**Work to complete**
Your answer must hold only the lines below from the line containing "[ ] docker (with lambda?)" through the line containing "[ ] aggregates for webview", each reproduced exactly.

**Record excerpts**
______

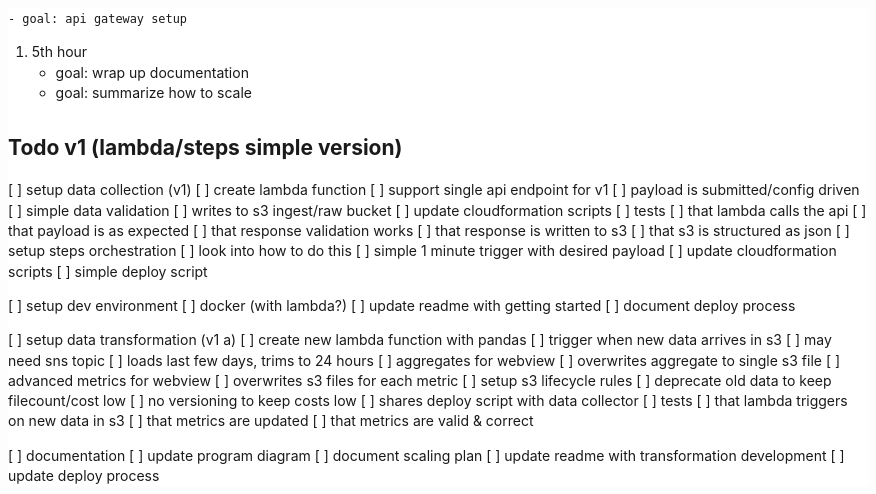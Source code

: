     - goal: api gateway setup
1. 5th hour
    - goal: wrap up documentation
    - goal: summarize how to scale


## Todo v1 (lambda/steps simple version)

[ ] setup data collection (v1)
    [ ] create lambda function
        [ ] support single api endpoint for v1
        [ ] payload is submitted/config driven
        [ ] simple data validation
        [ ] writes to s3 ingest/raw bucket
        [ ] update cloudformation scripts
        [ ] tests
            [ ] that lambda calls the api
            [ ] that payload is as expected
            [ ] that response validation works
            [ ] that response is written to s3
            [ ] that s3 is structured as json
    [ ] setup steps orchestration
        [ ] look into how to do this
        [ ] simple 1 minute trigger with desired payload
        [ ] update cloudformation scripts
    [ ] simple deploy script

[ ] setup dev environment
    [ ] docker (with lambda?)
    [ ] update readme with getting started
    [ ] document deploy process

[ ] setup data transformation (v1 a)
    [ ] create new lambda function with pandas
        [ ] trigger when new data arrives in s3
            [ ] may need sns topic
        [ ] loads last few days, trims to 24 hours
            [ ] aggregates for webview
                [ ] overwrites aggregate to single s3 file
            [ ] advanced metrics for webview
                [ ] overwrites s3 files for each metric
    [ ] setup s3 lifecycle rules
        [ ] deprecate old data to keep filecount/cost low
        [ ] no versioning to keep costs low
    [ ] shares deploy script with data collector
    [ ] tests
        [ ] that lambda triggers on new data in s3
        [ ] that metrics are updated
        [ ] that metrics are valid & correct

[ ] documentation
    [ ] update program diagram
    [ ] document scaling plan
    [ ] update readme with transformation development
    [ ] update deploy process
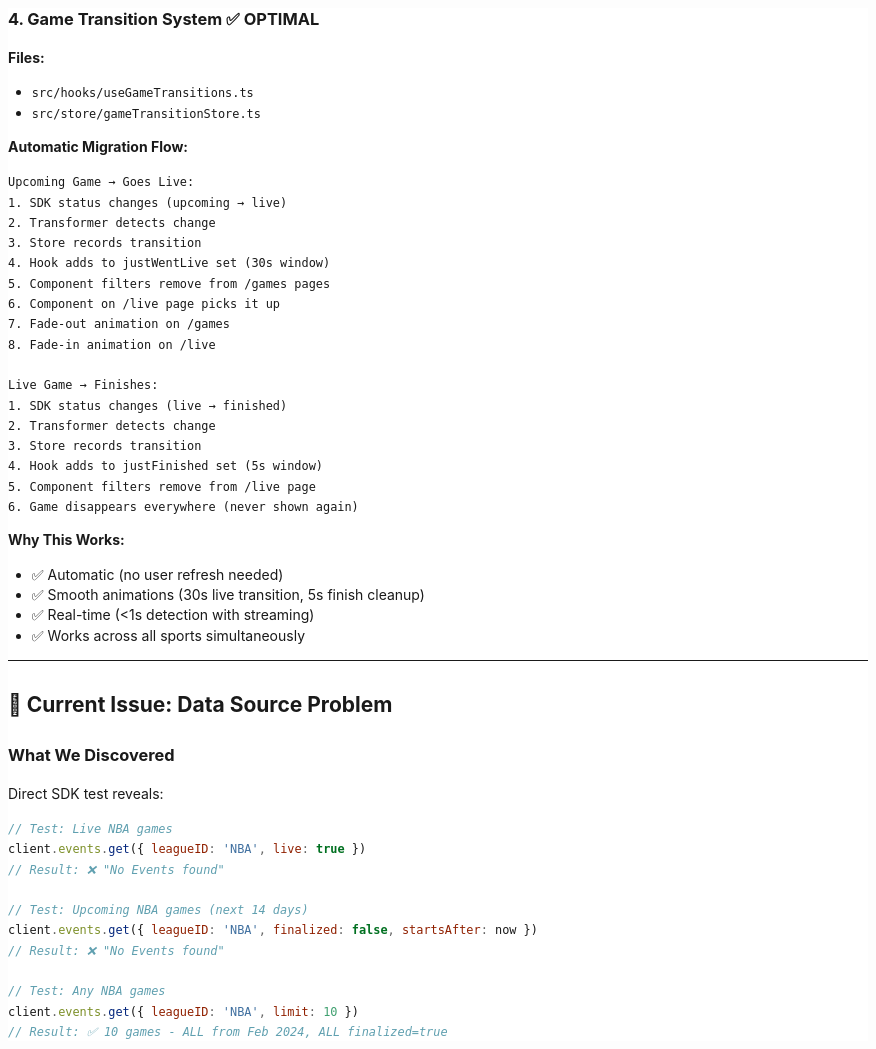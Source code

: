 
### **4. Game Transition System** ✅ OPTIMAL

**Files:**
- `src/hooks/useGameTransitions.ts`
- `src/store/gameTransitionStore.ts`

**Automatic Migration Flow:**

```
Upcoming Game → Goes Live:
1. SDK status changes (upcoming → live)
2. Transformer detects change
3. Store records transition
4. Hook adds to justWentLive set (30s window)
5. Component filters remove from /games pages
6. Component on /live page picks it up
7. Fade-out animation on /games
8. Fade-in animation on /live

Live Game → Finishes:
1. SDK status changes (live → finished)
2. Transformer detects change
3. Store records transition
4. Hook adds to justFinished set (5s window)
5. Component filters remove from /live page
6. Game disappears everywhere (never shown again)
```

**Why This Works:**
- ✅ Automatic (no user refresh needed)
- ✅ Smooth animations (30s live transition, 5s finish cleanup)
- ✅ Real-time (<1s detection with streaming)
- ✅ Works across all sports simultaneously

---

## 🚨 Current Issue: Data Source Problem

### **What We Discovered**

Direct SDK test reveals:
```javascript
// Test: Live NBA games
client.events.get({ leagueID: 'NBA', live: true })
// Result: ❌ "No Events found"

// Test: Upcoming NBA games (next 14 days)
client.events.get({ leagueID: 'NBA', finalized: false, startsAfter: now })
// Result: ❌ "No Events found"

// Test: Any NBA games
client.events.get({ leagueID: 'NBA', limit: 10 })
// Result: ✅ 10 games - ALL from Feb 2024, ALL finalized=true
```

______

**Task solution**
    [ ] docker (with lambda?)
    [ ] update readme with getting started
    [ ] document deploy process

[ ] setup data transformation (v1 a)
    [ ] create new lambda function with pandas
        [ ] trigger when new data arrives in s3
            [ ] may need sns topic
        [ ] loads last few days, trims to 24 hours
            [ ] aggregates for webview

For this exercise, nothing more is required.